--- Working data Enclosed Below ---
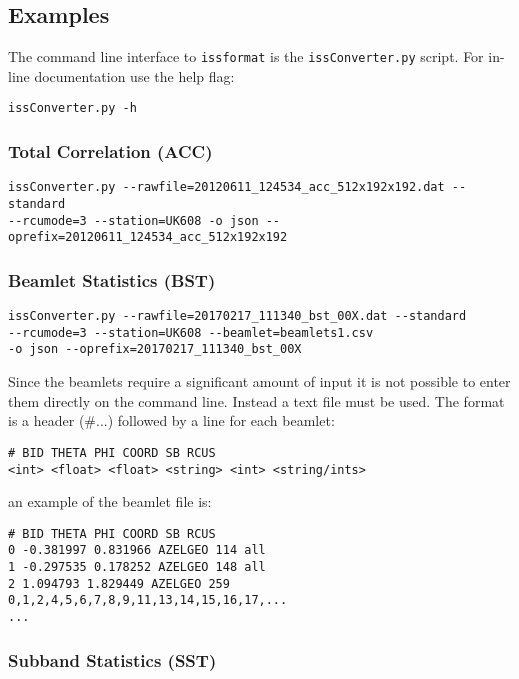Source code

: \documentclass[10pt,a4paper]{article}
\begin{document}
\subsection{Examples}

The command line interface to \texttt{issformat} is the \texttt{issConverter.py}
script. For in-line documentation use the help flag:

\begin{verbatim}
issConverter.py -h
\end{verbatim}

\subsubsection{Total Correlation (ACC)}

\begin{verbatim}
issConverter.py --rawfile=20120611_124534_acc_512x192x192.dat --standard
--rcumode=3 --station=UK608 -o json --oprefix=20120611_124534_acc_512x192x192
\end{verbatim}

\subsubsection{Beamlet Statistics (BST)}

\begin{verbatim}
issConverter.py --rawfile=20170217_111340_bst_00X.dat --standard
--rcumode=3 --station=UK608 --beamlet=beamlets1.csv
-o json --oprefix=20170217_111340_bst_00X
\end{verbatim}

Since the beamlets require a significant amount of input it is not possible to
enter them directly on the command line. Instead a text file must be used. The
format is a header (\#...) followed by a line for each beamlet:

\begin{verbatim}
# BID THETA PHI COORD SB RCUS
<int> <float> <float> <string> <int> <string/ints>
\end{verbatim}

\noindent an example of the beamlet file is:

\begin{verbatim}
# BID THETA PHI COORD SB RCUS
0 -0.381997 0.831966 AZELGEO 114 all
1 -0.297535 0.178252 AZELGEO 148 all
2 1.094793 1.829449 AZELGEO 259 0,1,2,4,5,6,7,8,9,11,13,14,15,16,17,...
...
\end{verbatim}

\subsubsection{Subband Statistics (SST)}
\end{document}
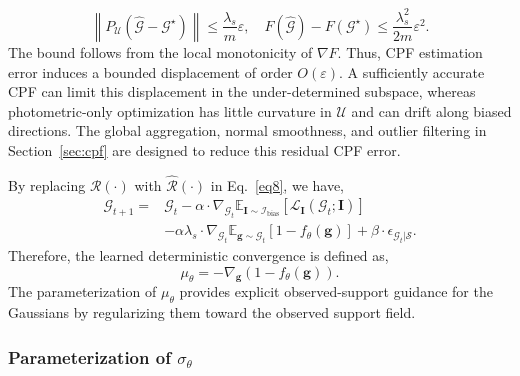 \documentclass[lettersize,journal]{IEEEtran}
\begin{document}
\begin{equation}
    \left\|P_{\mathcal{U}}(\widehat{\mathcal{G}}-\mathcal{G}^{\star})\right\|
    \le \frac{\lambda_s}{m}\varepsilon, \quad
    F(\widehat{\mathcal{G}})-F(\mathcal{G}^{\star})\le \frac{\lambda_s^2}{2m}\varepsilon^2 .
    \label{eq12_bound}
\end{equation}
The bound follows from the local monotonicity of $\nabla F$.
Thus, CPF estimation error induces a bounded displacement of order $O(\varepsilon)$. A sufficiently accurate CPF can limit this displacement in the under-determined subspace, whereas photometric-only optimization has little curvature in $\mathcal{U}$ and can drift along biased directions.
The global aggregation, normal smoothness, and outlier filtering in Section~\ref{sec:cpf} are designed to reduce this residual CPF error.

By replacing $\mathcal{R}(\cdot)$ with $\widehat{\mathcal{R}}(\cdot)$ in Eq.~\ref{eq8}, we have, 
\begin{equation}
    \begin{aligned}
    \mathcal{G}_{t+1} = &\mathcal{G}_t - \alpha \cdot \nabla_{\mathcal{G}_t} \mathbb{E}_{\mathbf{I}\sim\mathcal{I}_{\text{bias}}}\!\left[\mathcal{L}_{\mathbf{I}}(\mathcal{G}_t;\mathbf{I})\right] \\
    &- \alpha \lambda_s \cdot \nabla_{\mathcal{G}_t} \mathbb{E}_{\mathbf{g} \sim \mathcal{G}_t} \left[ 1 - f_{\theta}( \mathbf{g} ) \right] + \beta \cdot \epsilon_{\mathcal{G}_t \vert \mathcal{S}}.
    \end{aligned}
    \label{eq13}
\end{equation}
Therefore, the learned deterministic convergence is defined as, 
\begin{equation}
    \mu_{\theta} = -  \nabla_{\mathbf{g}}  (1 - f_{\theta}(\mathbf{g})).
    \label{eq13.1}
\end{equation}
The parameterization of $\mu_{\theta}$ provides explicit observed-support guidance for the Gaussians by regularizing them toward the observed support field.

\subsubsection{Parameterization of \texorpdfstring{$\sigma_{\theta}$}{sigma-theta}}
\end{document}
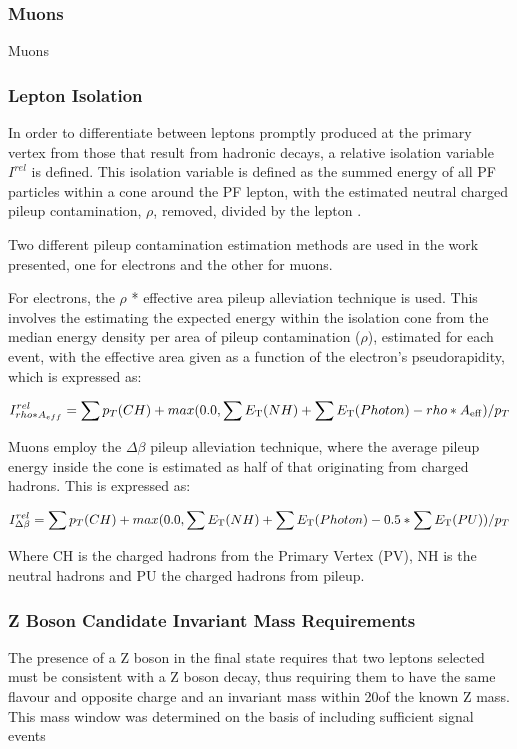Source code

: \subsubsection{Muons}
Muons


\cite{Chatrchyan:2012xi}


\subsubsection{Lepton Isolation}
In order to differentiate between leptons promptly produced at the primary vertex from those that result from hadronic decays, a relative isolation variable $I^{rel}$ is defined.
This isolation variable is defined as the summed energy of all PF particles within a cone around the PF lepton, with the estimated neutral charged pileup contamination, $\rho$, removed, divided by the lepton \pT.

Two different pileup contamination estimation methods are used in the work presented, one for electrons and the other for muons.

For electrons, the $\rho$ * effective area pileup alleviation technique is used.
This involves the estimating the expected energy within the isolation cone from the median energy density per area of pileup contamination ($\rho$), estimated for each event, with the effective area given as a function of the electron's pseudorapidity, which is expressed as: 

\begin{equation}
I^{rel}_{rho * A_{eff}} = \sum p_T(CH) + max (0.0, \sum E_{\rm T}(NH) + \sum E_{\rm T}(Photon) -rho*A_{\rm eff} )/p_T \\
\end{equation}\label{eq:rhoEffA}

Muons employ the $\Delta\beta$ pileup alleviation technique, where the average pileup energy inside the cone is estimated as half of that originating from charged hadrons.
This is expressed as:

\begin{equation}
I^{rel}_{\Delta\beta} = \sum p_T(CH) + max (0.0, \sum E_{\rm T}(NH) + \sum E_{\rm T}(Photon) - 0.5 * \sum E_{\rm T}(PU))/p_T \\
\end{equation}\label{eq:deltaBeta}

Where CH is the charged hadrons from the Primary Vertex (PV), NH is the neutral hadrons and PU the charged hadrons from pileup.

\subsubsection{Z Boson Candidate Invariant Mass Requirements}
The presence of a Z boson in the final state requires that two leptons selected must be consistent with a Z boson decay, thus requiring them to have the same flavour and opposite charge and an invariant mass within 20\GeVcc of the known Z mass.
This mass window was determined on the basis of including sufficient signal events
--- End of Enclosed Working data ---
Only lines that hold the string "area" belong in the answer, so copy every one of them from the records.

For electrons, the $\rho$ * effective area pileup alleviation technique is used.
This involves the estimating the expected energy within the isolation cone from the median energy density per area of pileup contamination ($\rho$), estimated for each event, with the effective area given as a function of the electron's pseudorapidity, which is expressed as: 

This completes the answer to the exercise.